Sunday’s debate and Wednesday’s election made it clear that while all the presidential candidates were experienced in MUSG leadership, they and their running mates remained unsure about some of the steps needed to address the current issues in SOF allocation procedures.

From what this year’s candidates’ platforms discussed at March 23’s Debate, SOF remains an important issue. Now, as EVP, Pinkney will lead the committee responsible for the SOF application processes. A solid understanding of the entire SOF process –from application to allocation to reimbursement – is vital to serve a powerful role within student government.

A pressing issue with the SOF process is the reimbursement procedure. Instead of distributing checks to organizations, MUSG reimburses them based on their approved expenses. Rather than keeping these numbers between the particular organization and the allocation committee, MUSG should make them available to the public. Other organizations and students whose money is ultimately funding these organizations want to know where and how allocations are being put into use. The disclosure of these figures should be a priority in possible reforms.

When asked at the debate about the release of reimbursement figures for SOF allocations, Pinkney as well as other candidates did not seem to understand where these reimbursement figures were coming from. Instead, each gave vague suggestions for how to release them that did not demonstrate a concrete understanding and the pitch of a more explanatory application.

While the new positions will be learning experiences for Whelton and Pinkney, a solid foundation of knowledge should be established as soon as possible. It is unlikely for any real change to take place unless the current state and desired state of the allocation procedures is fully understood.

A strong comprehension of the specifics should be a priority in a role so influential in the funding of student organizations. Without this proficiency, realistic changes cannot be made to the process to benefit Marquette students.

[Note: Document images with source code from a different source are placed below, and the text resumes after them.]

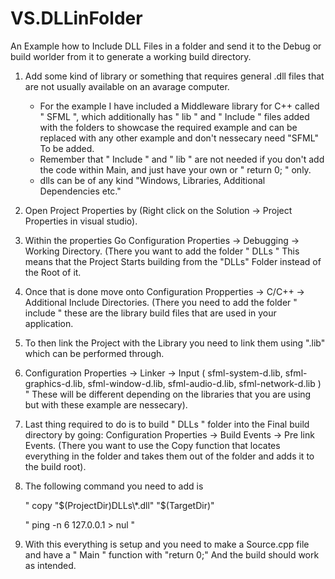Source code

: # VS.DLLinFolder
 An Example how to Include DLL Files in a folder and send it to the Debug or build worlder from it to generate a working build directory.


1.  Add some kind of library or something that requires general .dll files that are not usually available on an avarage computer.


      * For the example I have included a Middleware library for C++ called " SFML ", which additionally has " lib " and " Include " files added with the folders to showcase the required example and can be replaced with any other example and don't nessecary need "SFML" To be added.
      * Remember that " Include " and " lib " are not needed if you don't add the code within Main, and just have your own or " return 0; " only.
      * dlls can be of any kind "Windows, Libraries, Additional Dependencies etc."

2. Open Project Properties by (Right click on the Solution -> Project Properties in visual studio).
3. Within the properties Go Configuration Properties -> Debugging -> Working Directory. (There you want to add the folder " DLLs " This means that the Project Starts building from the "DLLs" Folder instead of the Root of it.
4. Once that is done move onto Configuration Propperties -> C/C++ -> Additional Include Directories. (There you need to add the folder " include " these are the library build files that are used in your application.
5. To then link the Project with the Library you need to link them using ".lib" which can be performed through.
6. Configuration Properties -> Linker -> Input ( sfml-system-d.lib, sfml-graphics-d.lib, sfml-window-d.lib, sfml-audio-d.lib, sfml-network-d.lib ) " These will be different depending on the libraries that you are using but with these example are nessecary).
7. Last thing required to do is to build " DLLs " folder into the Final build directory by going: Configuration Properties -> Build Events -> Pre link Events. (There you want to use the Copy function that locates everything in the folder and takes them out of the folder and adds it to the build root).

   
9. The following command you need to add is

    
   " copy "$(ProjectDir)DLLs\*.dll" "$(TargetDir)"


   " ping -n 6 127.0.0.1 > nul  "


10. With this everything is setup and you need to make a Source.cpp file and have a " Main " function with "return 0;" And the build should work as intended.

If Whelton and Pinkney promised to run on the platform of SOF reformation, simply mimicking the current process will not suffice. Reform is not just about what student organizations want but also rectifying what is not working quite right within MUSG. All students want information about where their money is going, not just a simpler set of guidelines and application.

We hope Pinkney as the new EVP and Whelton as the new president will take the time to research what role they are coming into and what realistic tools are available to them. It is crucial that these leaders be successful reformers to be effective in the new MUSG administration.